Went to PyData NYC a couple weeks ago, and figured I ought to write up my thoughts for the benefits of the others on my extended team. Why not publish as a blog post while I’m at it?
This is actually the first conference I’d been to in my capacity as a “data engineer” at Mozilla, a team I joined about a year and a half ago after specializing in the same area on the (now-defunct) a-team. I’ve felt a special affinity for the Python community, particularly its data science offshoots (pandas, numpy, and jupyter notebooks) so it was great to finally go to a conference that specializes in these topics.

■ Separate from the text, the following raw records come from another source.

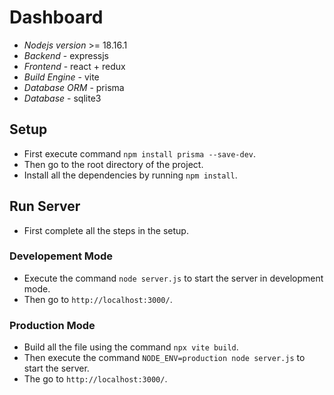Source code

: # Dashboard

- *Nodejs version* >= 18.16.1
- *Backend* - expressjs
- *Frontend* - react + redux
- *Build Engine* - vite
- *Database ORM* - prisma
- *Database* - sqlite3

## Setup
- First execute command `npm install prisma --save-dev`.
- Then go to the root directory of the project.
- Install all the dependencies by running `npm install`.

## Run Server

- First complete all the steps in the setup.

### Developement Mode

- Execute the command `node server.js` to start the server in development mode.
- Then go to `http://localhost:3000/`.

### Production Mode

- Build all the file using the command `npx vite build`.
- Then execute the command `NODE_ENV=production node server.js` to start the server.
- The go to `http://localhost:3000/`.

Overall, the conference was a bit of a mix between people talking about the status of their projects, theoretical talks on specific statistical approaches to data, general talks on how people are doing “data science” (I would say the largest majority of attendees at the conference were users of python data science tools, rather than developers), and case studies of how people are using python data science tools in their research or work. This being New York, many (probably the majority) were using data science tools in fields like quantitative finance, sales, marketing, and health care.
As a side note, it was really satisfying to be able to tell Mozilla’s story about how we collect and use data without violating the privacy of our users. This is becoming more and more of an issue (especailly in Europe with the GPDR) and it really makes me happy that we have a really positive story to tell, not a bunch of dirty secrets that we need to hide.

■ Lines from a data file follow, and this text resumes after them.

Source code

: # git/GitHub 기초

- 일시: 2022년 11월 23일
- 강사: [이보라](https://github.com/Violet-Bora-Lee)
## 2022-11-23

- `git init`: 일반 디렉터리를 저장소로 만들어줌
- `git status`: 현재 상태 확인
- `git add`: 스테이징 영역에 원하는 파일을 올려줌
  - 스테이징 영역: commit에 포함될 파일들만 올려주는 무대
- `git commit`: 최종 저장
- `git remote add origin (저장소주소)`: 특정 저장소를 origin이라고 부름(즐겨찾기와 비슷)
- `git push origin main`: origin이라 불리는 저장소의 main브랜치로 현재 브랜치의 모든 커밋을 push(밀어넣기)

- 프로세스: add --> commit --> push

In general I found the last two types of talks the most rewarding to go to: most of the work I do at Mozilla currently involves larger-scale data where, I’m sad to say, Python is usually not (currently) an applicable tool, at least not by itself (though maybe iodide will help change that! see below). And I don’t usually find a 60 minute talk really enough time for me to be able to properly absorb new mathematical or statistical concepts, though I can sometimes get little tidbits of information from them that come in handy later.
Some talks that made an impression on me:
Open source and quantitative finance: Keynote talk, was a great introduction to the paranoia of the world of quantitative finance. I think the main message was that things are gradually moving to a (slightly less) paranoid model where generally-useful modifications done to numerical/ml software as part of a trading platform may now be upstreamed… but my main takeaway is that I’m really glad I’m not working in that industry.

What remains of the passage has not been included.